─── SUPPLIED DATA ───

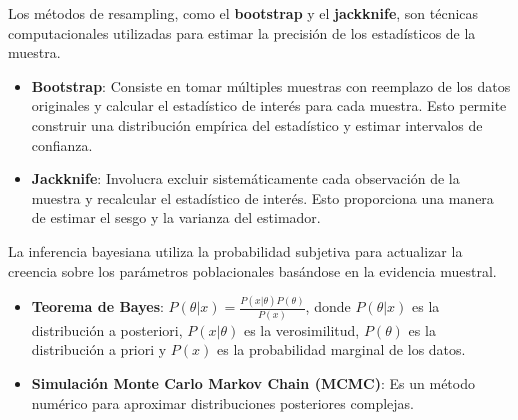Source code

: \documentclass[
  letterpaper,
  DIV=11,
  numbers=noendperiod]{scrreprt}
\providecommand{\tightlist}{%
  \setlength{\itemsep}{0pt}\setlength{\parskip}{0pt}}\usepackage{longtable,booktabs,array}
\begin{document}
\begin{tcolorbox}[enhanced jigsaw, arc=.35mm, breakable, coltitle=black, left=2mm, opacityback=0, bottomtitle=1mm, colbacktitle=quarto-callout-note-color!10!white, title=\textcolor{quarto-callout-note-color}{\faInfo}\hspace{0.5em}{Métodos de resampling}, titlerule=0mm, colback=white, colframe=quarto-callout-note-color-frame, bottomrule=.15mm, rightrule=.15mm, opacitybacktitle=0.6, toptitle=1mm, toprule=.15mm, leftrule=.75mm]

Los métodos de resampling, como el \textbf{bootstrap} y el
\textbf{jackknife}, son técnicas computacionales utilizadas para estimar
la precisión de los estadísticos de la muestra.

\begin{itemize}
\item
  \textbf{Bootstrap}: Consiste en tomar múltiples muestras con reemplazo
  de los datos originales y calcular el estadístico de interés para cada
  muestra. Esto permite construir una distribución empírica del
  estadístico y estimar intervalos de confianza.
\item
  \textbf{Jackknife}: Involucra excluir sistemáticamente cada
  observación de la muestra y recalcular el estadístico de interés. Esto
  proporciona una manera de estimar el sesgo y la varianza del
  estimador.
\end{itemize}

\end{tcolorbox}

\begin{tcolorbox}[enhanced jigsaw, arc=.35mm, breakable, coltitle=black, left=2mm, opacityback=0, bottomtitle=1mm, colbacktitle=quarto-callout-note-color!10!white, title=\textcolor{quarto-callout-note-color}{\faInfo}\hspace{0.5em}{Métodos bayesianos}, titlerule=0mm, colback=white, colframe=quarto-callout-note-color-frame, bottomrule=.15mm, rightrule=.15mm, opacitybacktitle=0.6, toptitle=1mm, toprule=.15mm, leftrule=.75mm]

La inferencia bayesiana utiliza la probabilidad subjetiva para
actualizar la creencia sobre los parámetros poblacionales basándose en
la evidencia muestral.

\begin{itemize}
\tightlist
\item
  \textbf{Teorema de Bayes}:
  \(P( \theta |x) = \frac{P(x | \theta)P( \theta)}{P(x)}\), donde
  \(P(\theta|x)\) es la distribución a posteriori, \(P(x|\theta)\) es la
  verosimilitud, \(P(\theta)\) es la distribución a priori y \(P(x)\) es
  la probabilidad marginal de los datos.
\item
  \textbf{Simulación Monte Carlo Markov Chain (MCMC)}: Es un método
  numérico para aproximar distribuciones posteriores complejas.
\end{itemize}

\end{tcolorbox}
\end{document}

───

## WHAT THE TASK ASKS
Lines above that include the string "black" need to be copied.

## RESULT BELOW
\begin{tcolorbox}[enhanced jigsaw, arc=.35mm, breakable, coltitle=black, left=2mm, opacityback=0, bottomtitle=1mm, colbacktitle=quarto-callout-note-color!10!white, title=\textcolor{quarto-callout-note-color}{\faInfo}\hspace{0.5em}{Métodos de resampling}, titlerule=0mm, colback=white, colframe=quarto-callout-note-color-frame, bottomrule=.15mm, rightrule=.15mm, opacitybacktitle=0.6, toptitle=1mm, toprule=.15mm, leftrule=.75mm]
\begin{tcolorbox}[enhanced jigsaw, arc=.35mm, breakable, coltitle=black, left=2mm, opacityback=0, bottomtitle=1mm, colbacktitle=quarto-callout-note-color!10!white, title=\textcolor{quarto-callout-note-color}{\faInfo}\hspace{0.5em}{Métodos bayesianos}, titlerule=0mm, colback=white, colframe=quarto-callout-note-color-frame, bottomrule=.15mm, rightrule=.15mm, opacitybacktitle=0.6, toptitle=1mm, toprule=.15mm, leftrule=.75mm]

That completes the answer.